● **Exercise details**
Work out how many lines below contain "enhancement". Provide only the figure.
Material to process Block Start
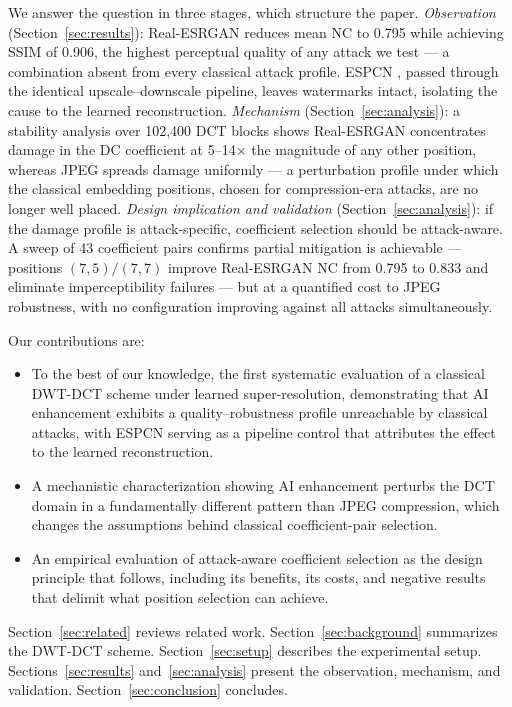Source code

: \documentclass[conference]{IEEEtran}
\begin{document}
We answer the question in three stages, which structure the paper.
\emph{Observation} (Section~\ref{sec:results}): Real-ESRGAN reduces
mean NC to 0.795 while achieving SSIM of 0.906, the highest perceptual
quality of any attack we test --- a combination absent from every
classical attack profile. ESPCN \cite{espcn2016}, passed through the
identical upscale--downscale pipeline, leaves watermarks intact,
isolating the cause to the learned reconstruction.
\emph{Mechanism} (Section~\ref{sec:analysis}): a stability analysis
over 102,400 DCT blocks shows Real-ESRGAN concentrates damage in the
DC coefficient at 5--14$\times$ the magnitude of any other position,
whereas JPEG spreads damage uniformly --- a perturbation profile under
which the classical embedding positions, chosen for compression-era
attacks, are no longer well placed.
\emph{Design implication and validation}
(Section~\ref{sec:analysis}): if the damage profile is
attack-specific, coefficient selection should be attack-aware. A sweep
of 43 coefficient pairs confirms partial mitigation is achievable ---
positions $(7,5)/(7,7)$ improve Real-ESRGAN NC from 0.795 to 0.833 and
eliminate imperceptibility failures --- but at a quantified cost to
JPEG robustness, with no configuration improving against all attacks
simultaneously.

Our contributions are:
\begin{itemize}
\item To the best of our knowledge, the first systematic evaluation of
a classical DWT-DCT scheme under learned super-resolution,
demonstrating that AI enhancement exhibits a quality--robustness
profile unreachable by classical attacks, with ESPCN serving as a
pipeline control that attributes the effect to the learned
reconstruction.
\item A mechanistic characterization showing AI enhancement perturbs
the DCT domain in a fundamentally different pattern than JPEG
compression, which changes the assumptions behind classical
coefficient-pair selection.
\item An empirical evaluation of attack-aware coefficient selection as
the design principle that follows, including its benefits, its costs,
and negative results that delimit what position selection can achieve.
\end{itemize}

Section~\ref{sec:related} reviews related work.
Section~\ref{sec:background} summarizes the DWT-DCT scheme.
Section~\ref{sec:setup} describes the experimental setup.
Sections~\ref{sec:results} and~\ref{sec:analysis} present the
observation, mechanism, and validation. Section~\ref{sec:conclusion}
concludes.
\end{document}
Material to process Block End
Material to process Block Start
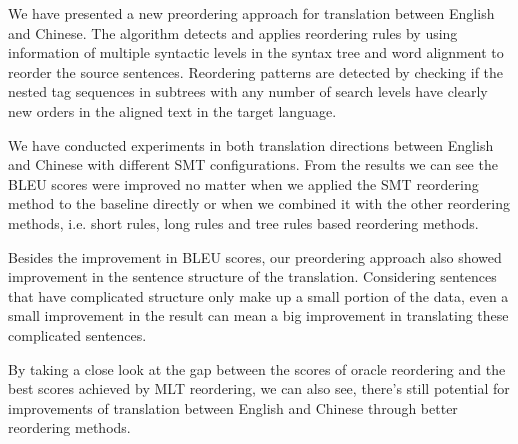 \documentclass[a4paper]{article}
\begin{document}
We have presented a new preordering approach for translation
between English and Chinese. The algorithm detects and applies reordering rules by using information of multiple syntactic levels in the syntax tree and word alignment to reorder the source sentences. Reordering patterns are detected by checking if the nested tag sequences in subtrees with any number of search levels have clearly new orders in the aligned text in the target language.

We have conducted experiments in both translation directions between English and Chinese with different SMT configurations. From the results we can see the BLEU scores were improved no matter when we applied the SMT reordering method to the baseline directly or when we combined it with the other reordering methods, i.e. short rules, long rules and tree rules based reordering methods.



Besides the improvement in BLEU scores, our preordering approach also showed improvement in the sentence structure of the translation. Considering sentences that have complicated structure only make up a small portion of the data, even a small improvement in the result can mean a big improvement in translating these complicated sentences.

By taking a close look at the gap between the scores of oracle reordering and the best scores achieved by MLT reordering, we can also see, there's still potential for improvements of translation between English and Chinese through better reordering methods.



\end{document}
Material to process Block End
Material to process Block Start
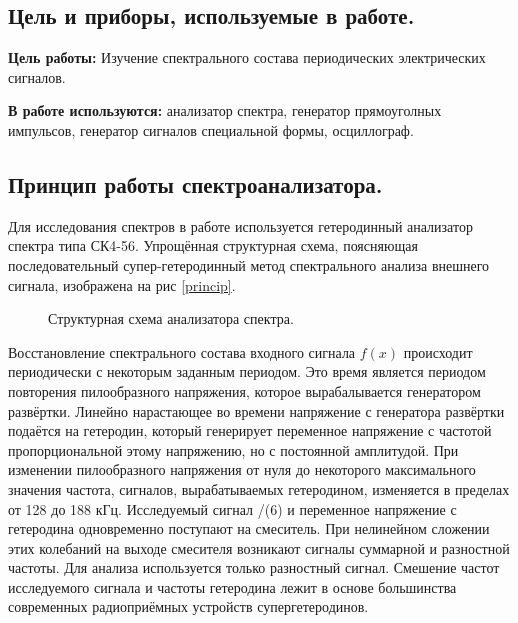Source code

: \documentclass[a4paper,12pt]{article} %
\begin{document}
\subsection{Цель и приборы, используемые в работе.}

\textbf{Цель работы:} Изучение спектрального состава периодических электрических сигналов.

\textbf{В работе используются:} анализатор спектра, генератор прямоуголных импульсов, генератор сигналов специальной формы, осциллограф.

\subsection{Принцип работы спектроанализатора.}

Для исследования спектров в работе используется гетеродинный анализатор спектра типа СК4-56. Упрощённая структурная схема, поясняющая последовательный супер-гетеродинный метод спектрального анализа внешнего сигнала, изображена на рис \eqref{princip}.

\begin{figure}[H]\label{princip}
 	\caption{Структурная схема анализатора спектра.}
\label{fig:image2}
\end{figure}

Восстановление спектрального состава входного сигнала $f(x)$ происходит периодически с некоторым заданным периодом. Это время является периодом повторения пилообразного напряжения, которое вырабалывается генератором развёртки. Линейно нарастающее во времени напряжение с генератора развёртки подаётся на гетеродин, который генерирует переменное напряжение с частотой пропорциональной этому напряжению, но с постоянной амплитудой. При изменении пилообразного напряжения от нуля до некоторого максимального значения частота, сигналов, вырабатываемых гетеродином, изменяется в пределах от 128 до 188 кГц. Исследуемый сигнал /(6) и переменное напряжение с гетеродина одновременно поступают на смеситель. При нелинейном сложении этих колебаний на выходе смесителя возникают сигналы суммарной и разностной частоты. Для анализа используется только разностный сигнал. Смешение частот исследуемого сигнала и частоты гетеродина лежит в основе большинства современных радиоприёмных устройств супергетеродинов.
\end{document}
Material to process Block End
● **Exercise result**
2